Data records:
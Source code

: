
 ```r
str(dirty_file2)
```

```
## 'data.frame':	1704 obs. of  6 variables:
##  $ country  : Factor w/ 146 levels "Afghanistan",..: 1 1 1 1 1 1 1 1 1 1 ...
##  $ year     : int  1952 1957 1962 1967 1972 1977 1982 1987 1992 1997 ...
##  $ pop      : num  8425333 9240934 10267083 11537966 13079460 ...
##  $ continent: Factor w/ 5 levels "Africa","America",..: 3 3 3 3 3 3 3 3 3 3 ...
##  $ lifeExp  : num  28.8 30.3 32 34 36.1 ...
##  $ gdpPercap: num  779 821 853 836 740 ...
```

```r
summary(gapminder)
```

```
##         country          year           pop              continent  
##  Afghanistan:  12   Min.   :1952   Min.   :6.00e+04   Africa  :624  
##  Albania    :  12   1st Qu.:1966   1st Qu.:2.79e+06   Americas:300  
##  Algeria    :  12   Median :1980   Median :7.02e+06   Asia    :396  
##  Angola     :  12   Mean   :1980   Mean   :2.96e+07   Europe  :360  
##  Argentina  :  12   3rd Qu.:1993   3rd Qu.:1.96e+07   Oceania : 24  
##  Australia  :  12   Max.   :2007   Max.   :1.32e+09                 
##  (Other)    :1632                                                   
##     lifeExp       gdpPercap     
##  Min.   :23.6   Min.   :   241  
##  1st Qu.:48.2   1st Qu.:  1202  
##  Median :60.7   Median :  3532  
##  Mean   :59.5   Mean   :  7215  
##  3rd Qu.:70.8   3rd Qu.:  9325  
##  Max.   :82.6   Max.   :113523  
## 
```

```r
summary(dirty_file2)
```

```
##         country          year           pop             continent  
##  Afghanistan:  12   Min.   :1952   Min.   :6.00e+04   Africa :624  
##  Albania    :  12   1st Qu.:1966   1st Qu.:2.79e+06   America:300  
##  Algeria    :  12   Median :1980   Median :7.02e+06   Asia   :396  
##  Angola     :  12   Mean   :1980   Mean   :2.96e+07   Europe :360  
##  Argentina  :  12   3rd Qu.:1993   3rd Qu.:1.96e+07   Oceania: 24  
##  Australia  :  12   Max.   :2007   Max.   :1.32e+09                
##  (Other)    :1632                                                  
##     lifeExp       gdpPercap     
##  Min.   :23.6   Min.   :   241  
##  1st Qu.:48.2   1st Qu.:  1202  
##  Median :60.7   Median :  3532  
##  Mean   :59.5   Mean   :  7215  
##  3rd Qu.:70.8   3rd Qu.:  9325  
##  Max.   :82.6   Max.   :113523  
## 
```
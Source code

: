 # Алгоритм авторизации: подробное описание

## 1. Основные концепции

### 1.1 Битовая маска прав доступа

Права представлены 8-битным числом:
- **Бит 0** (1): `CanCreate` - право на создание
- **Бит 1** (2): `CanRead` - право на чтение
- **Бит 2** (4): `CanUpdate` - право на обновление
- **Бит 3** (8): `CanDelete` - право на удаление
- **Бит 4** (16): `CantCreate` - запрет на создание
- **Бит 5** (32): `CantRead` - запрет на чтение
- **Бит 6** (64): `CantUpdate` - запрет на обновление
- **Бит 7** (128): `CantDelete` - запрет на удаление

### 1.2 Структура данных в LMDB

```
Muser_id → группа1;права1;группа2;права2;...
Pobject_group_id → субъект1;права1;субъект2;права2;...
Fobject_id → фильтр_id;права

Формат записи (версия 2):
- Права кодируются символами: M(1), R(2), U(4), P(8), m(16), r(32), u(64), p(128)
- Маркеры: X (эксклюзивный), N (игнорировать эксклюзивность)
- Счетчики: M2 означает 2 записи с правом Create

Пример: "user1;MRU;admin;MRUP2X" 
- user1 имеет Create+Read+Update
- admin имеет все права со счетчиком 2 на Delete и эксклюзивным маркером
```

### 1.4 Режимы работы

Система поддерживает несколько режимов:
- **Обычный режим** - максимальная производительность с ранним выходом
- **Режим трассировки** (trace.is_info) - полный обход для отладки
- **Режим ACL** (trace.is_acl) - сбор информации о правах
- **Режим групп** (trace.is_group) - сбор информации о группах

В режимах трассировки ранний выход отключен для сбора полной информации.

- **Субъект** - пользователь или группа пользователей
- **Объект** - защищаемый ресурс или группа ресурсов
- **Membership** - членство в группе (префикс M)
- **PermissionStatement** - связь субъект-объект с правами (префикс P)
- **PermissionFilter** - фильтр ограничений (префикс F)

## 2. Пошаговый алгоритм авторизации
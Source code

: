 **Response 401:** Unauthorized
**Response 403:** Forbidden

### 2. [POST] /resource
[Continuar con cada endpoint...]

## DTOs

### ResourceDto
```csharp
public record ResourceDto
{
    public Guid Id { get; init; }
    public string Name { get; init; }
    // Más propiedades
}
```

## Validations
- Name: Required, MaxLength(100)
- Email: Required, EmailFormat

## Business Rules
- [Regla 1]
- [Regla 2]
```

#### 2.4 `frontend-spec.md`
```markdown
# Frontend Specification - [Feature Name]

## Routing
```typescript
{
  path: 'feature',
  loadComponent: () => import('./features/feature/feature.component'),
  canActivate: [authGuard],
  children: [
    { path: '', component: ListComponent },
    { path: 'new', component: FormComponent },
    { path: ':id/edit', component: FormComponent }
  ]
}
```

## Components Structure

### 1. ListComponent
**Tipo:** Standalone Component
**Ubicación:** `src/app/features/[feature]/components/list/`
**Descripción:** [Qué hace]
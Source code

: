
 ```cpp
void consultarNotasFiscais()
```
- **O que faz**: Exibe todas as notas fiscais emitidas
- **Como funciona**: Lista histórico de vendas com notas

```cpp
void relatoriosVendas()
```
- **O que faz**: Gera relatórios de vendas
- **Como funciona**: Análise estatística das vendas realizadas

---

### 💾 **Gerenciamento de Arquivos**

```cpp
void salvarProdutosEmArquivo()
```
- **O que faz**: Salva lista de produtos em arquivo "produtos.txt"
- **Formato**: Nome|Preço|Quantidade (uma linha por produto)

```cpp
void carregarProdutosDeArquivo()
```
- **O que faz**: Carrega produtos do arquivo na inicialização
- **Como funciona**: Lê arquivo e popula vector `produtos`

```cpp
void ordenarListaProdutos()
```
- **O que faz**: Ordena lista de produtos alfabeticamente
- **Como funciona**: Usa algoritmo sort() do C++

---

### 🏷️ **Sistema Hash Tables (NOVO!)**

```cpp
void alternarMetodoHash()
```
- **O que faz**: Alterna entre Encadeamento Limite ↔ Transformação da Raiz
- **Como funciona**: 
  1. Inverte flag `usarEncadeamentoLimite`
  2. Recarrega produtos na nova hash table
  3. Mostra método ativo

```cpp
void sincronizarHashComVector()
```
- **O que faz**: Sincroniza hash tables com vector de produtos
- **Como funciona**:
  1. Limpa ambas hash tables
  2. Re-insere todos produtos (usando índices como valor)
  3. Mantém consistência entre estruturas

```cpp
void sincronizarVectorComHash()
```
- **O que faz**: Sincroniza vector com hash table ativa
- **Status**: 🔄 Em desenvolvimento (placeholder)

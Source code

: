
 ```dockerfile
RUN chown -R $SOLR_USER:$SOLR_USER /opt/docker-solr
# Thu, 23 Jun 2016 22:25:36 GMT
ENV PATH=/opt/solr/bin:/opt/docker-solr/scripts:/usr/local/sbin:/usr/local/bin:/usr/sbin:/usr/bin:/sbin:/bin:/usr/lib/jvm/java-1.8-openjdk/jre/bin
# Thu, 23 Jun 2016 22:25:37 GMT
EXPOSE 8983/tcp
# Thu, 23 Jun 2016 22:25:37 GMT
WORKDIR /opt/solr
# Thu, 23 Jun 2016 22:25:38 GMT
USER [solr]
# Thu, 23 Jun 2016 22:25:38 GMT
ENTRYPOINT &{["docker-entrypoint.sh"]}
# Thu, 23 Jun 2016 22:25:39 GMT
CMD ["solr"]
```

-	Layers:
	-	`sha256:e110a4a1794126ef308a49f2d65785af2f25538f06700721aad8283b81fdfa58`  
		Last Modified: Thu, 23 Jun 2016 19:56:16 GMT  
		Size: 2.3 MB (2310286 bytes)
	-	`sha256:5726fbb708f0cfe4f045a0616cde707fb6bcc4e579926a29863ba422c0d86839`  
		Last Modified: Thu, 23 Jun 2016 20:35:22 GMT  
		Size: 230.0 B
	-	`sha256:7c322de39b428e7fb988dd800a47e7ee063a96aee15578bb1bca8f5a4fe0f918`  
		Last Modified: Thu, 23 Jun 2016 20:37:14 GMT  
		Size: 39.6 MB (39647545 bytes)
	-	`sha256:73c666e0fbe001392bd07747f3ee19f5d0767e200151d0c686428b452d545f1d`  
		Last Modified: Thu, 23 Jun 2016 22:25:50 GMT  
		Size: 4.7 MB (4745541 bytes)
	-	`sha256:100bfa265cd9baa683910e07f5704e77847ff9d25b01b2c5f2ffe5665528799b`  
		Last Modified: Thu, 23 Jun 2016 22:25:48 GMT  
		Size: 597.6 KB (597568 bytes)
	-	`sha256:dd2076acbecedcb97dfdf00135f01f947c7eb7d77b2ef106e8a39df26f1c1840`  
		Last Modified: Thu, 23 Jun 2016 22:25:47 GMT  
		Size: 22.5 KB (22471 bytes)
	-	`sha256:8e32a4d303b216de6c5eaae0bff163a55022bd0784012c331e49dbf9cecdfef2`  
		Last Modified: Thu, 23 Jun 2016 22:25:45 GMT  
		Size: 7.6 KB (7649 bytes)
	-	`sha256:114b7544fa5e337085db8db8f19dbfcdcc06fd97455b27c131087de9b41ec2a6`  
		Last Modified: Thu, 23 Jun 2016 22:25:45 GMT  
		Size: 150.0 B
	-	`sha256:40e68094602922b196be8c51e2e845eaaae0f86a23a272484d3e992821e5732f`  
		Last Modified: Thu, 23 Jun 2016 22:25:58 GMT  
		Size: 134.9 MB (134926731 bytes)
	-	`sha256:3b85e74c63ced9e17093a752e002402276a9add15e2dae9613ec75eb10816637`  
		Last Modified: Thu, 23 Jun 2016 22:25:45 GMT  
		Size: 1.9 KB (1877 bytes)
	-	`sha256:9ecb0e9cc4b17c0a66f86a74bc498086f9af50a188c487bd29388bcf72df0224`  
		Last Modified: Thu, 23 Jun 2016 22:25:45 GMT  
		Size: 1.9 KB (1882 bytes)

How to complete this task:
Return each line above where the word "features" shows up.

Exercise response:
  loadComponent: () => import('./features/feature/feature.component'),
**Ubicación:** `src/app/features/[feature]/components/list/`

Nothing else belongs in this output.